INSTRUCTIONS FOR THE TASK | Please copy every record below exactly, leaving out the pictures.

BEGIN

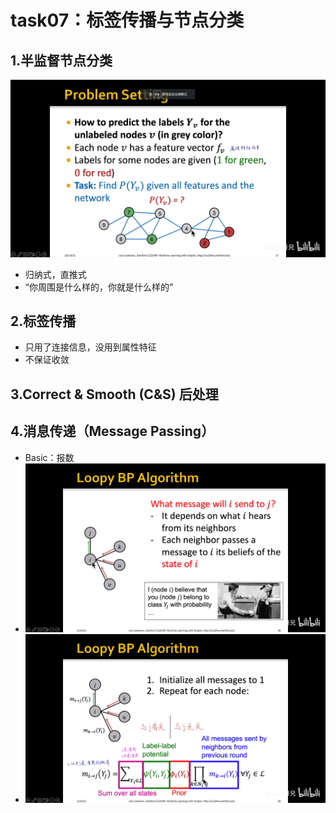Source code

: # task07：标签传播与节点分类

## 1.半监督节点分类
![](images/node-classification-problem.png)
- 归纳式，直推式
- “你周围是什么样的，你就是什么样的”

## 2.标签传播
- 只用了连接信息，没用到属性特征
- 不保证收敛

## 3.Correct & Smooth (C&S) 后处理

## 4.消息传递（Message Passing）
- Basic：报数
- ![](images/message-passing-algorithm.png)
- ![](images/loopy-BP-algorithm.png)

END

WRITTEN REPLY |
Source code

: # task07：标签传播与节点分类

## 1.半监督节点分类
![](images/node-classification-problem.png)
- 归纳式，直推式
- “你周围是什么样的，你就是什么样的”

## 2.标签传播
- 只用了连接信息，没用到属性特征
- 不保证收敛

## 3.Correct & Smooth (C&S) 后处理

## 4.消息传递（Message Passing）
- Basic：报数
- ![](images/message-passing-algorithm.png)
- ![](images/loopy-BP-algorithm.png)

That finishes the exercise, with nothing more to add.